Task item » After reading the lines below, count those that contain "data" and give the count alone.

(Records from a collection)
====================

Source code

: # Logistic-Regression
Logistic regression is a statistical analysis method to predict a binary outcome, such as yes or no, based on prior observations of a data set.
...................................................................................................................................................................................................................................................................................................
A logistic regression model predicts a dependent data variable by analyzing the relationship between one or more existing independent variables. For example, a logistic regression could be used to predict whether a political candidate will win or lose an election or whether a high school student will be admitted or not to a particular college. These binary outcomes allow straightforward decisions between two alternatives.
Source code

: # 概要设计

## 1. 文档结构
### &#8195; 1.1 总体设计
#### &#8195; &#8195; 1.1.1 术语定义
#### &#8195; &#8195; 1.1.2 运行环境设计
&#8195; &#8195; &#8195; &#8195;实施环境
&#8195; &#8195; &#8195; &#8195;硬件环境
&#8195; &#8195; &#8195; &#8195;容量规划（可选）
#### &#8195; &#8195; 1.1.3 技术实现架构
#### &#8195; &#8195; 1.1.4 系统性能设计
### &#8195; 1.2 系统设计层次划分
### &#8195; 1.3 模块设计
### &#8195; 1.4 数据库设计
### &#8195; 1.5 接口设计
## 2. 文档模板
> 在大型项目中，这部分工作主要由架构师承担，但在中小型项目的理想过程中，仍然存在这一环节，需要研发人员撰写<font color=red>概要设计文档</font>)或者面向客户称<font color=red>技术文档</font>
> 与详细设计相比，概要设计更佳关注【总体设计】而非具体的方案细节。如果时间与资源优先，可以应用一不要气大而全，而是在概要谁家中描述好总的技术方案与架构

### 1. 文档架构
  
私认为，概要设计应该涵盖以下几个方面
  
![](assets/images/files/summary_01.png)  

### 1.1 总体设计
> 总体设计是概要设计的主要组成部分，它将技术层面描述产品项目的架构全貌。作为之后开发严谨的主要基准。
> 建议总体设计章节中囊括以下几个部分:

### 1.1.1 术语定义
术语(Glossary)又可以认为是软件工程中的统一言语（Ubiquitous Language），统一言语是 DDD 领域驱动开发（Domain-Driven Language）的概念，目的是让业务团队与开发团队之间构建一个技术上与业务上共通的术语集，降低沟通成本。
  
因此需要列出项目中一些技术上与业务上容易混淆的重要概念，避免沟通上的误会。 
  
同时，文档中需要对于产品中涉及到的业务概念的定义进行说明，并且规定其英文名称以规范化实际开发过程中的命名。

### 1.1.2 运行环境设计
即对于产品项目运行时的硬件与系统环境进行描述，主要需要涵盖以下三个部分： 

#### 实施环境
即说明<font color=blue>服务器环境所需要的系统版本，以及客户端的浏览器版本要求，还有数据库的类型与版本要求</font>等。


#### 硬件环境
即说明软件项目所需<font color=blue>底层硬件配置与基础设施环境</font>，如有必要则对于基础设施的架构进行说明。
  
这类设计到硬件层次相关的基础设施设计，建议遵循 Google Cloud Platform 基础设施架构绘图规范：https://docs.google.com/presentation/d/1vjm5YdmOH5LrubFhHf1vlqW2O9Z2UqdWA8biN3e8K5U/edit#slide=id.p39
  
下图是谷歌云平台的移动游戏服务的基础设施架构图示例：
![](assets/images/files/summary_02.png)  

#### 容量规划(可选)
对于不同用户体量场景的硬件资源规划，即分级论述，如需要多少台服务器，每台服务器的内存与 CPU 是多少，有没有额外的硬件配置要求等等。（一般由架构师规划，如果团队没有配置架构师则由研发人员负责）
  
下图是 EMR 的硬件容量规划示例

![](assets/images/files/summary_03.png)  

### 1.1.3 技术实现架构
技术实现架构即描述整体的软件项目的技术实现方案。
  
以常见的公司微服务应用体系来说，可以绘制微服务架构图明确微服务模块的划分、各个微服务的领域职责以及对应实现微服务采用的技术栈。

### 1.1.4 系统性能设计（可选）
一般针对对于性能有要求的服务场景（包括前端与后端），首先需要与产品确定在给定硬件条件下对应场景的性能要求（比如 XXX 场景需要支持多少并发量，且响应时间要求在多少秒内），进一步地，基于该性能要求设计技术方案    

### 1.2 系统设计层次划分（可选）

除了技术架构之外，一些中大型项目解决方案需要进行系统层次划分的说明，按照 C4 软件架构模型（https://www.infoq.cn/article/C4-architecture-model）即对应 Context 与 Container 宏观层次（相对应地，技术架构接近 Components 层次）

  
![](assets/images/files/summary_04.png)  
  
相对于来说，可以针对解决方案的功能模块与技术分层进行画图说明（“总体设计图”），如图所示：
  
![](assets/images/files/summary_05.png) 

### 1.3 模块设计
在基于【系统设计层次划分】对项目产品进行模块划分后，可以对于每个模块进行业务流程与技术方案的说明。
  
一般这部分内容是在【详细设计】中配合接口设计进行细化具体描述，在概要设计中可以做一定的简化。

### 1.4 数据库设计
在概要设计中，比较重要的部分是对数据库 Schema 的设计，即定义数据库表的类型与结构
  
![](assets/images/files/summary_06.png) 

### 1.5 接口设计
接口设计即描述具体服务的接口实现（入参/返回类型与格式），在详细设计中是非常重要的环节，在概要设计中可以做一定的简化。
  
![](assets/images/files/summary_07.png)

====================

Answer space » 2